Les projets d’Al Cook, PDG de De Beers, pour redresser son entreprise

Rob Bates

À la suite du petit déjeuner annuel du vendredi de De Beers au salon JCK Las Vegas, Al Cook, PDG de De Beers, s’est entretenu avec le JCK au sujet des nombreuses initiatives annoncées lors de l’événement, ainsi que des récentes annonces sur les accords avec les sightholders et l’évocation d’un rachat possible de l’entreprise par deux anciens PDG de De Beers.

Que pensez-vous des annonces selon lesquelles deux de vos prédécesseurs, Bruce Cleaver et Gareth Penny, pourraient faire une offre pour racheter l’entreprise ?

[Rires] J’imagine que De Beers a un petit quelque chose qui génère un coup de cœur.

Plusieurs noms sont évoqués comme acheteurs potentiels, notamment des fonds souverains et des sociétés de diamants.

C’est Anglo American qui gère le processus de vente, ils sont très satisfaits de l’intérêt suscité pour leur entreprise. En revanche, je ne peux pas me prononcer sur des pays ou des entreprises en particulier.

Vous avez indiqué vouloir ouvrir 100 boutiques De Beers London [anciennement De Beers Jewellers], ainsi que 100 boutiques de retail Forevermark. Certains ont laissé entendre que ces projets étaient ambitieux pour des concepts de retail qui n’ont pas encore fait leurs preuves.
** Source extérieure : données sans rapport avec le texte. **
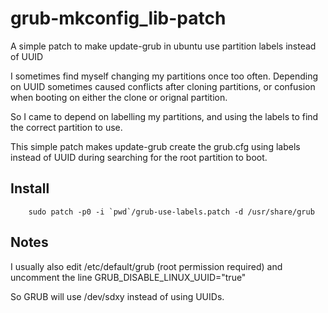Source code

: grub-mkconfig_lib-patch
=======================

A simple patch to make update-grub in ubuntu use partition labels instead of UUID

I sometimes find myself changing my partitions once too often.  Depending on UUID sometimes caused conflicts after cloning partitions, or confusion when booting on either the clone or orignal partition.

So I came to depend on labelling my partitions, and using the labels to find the correct partition to use.

This simple patch makes update-grub create the grub.cfg using labels instead of UUID during searching for the root partition to boot.

## Install ##

        sudo patch -p0 -i `pwd`/grub-use-labels.patch -d /usr/share/grub


## Notes ##

I usually also edit /etc/default/grub (root permission required) and uncomment the line 
        GRUB_DISABLE_LINUX_UUID="true"

So GRUB will use /dev/sdxy instead of using UUIDs.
Cela fait-il partie du processus de vente, afin d’accroitre la valeur de De Beers, considéré comme une marque de luxe ?

Tout d’abord, la stratégie que nous avons élaborée pour De Beers a été globalement définie avant toute annonce de scission [d’avec Anglo American]. Mon rôle n’est donc pas de gérer le processus de vente, mais de créer le plus de valeur possible.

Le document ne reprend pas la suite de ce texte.